### [INPUT]
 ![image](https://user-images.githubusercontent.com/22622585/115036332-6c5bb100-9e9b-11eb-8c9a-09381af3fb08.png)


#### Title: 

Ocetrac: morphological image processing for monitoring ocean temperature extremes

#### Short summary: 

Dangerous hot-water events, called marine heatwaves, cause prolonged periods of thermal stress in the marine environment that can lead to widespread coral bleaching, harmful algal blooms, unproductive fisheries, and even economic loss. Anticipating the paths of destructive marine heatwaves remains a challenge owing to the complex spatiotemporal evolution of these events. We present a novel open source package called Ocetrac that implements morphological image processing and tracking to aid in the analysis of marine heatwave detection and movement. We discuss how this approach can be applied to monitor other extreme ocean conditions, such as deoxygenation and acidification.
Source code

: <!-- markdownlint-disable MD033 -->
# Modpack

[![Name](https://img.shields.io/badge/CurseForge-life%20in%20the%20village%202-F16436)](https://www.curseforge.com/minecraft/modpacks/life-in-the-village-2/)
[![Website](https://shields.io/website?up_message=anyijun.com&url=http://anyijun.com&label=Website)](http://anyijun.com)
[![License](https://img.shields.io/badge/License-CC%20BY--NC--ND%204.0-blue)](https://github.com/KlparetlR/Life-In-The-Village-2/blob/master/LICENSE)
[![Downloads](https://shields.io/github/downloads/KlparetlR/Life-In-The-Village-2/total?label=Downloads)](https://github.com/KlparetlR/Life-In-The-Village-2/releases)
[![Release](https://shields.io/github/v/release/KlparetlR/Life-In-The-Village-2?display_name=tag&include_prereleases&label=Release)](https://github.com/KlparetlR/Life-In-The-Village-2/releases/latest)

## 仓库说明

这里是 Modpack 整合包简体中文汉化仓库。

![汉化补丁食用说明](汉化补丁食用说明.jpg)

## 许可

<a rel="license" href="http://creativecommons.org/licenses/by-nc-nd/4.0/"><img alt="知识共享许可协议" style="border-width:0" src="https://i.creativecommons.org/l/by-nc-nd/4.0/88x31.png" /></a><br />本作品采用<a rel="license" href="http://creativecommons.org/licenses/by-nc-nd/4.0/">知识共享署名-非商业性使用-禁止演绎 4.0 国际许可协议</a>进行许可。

### [AIM OF THE EXERCISE]
After reading the data above, print it all again exactly.

### [WRITTEN REPLY]
 ![image](https://user-images.githubusercontent.com/22622585/115036332-6c5bb100-9e9b-11eb-8c9a-09381af3fb08.png)


#### Title: 

Ocetrac: morphological image processing for monitoring ocean temperature extremes

#### Short summary: 

Dangerous hot-water events, called marine heatwaves, cause prolonged periods of thermal stress in the marine environment that can lead to widespread coral bleaching, harmful algal blooms, unproductive fisheries, and even economic loss. Anticipating the paths of destructive marine heatwaves remains a challenge owing to the complex spatiotemporal evolution of these events. We present a novel open source package called Ocetrac that implements morphological image processing and tracking to aid in the analysis of marine heatwave detection and movement. We discuss how this approach can be applied to monitor other extreme ocean conditions, such as deoxygenation and acidification.
Source code

: <!-- markdownlint-disable MD033 -->
# Modpack

[![Name](https://img.shields.io/badge/CurseForge-life%20in%20the%20village%202-F16436)](https://www.curseforge.com/minecraft/modpacks/life-in-the-village-2/)
[![Website](https://shields.io/website?up_message=anyijun.com&url=http://anyijun.com&label=Website)](http://anyijun.com)
[![License](https://img.shields.io/badge/License-CC%20BY--NC--ND%204.0-blue)](https://github.com/KlparetlR/Life-In-The-Village-2/blob/master/LICENSE)
[![Downloads](https://shields.io/github/downloads/KlparetlR/Life-In-The-Village-2/total?label=Downloads)](https://github.com/KlparetlR/Life-In-The-Village-2/releases)
[![Release](https://shields.io/github/v/release/KlparetlR/Life-In-The-Village-2?display_name=tag&include_prereleases&label=Release)](https://github.com/KlparetlR/Life-In-The-Village-2/releases/latest)

## 仓库说明

这里是 Modpack 整合包简体中文汉化仓库。

![汉化补丁食用说明](汉化补丁食用说明.jpg)

## 许可

<a rel="license" href="http://creativecommons.org/licenses/by-nc-nd/4.0/"><img alt="知识共享许可协议" style="border-width:0" src="https://i.creativecommons.org/l/by-nc-nd/4.0/88x31.png" /></a><br />本作品采用<a rel="license" href="http://creativecommons.org/licenses/by-nc-nd/4.0/">知识共享署名-非商业性使用-禁止演绎 4.0 国际许可协议</a>进行许可。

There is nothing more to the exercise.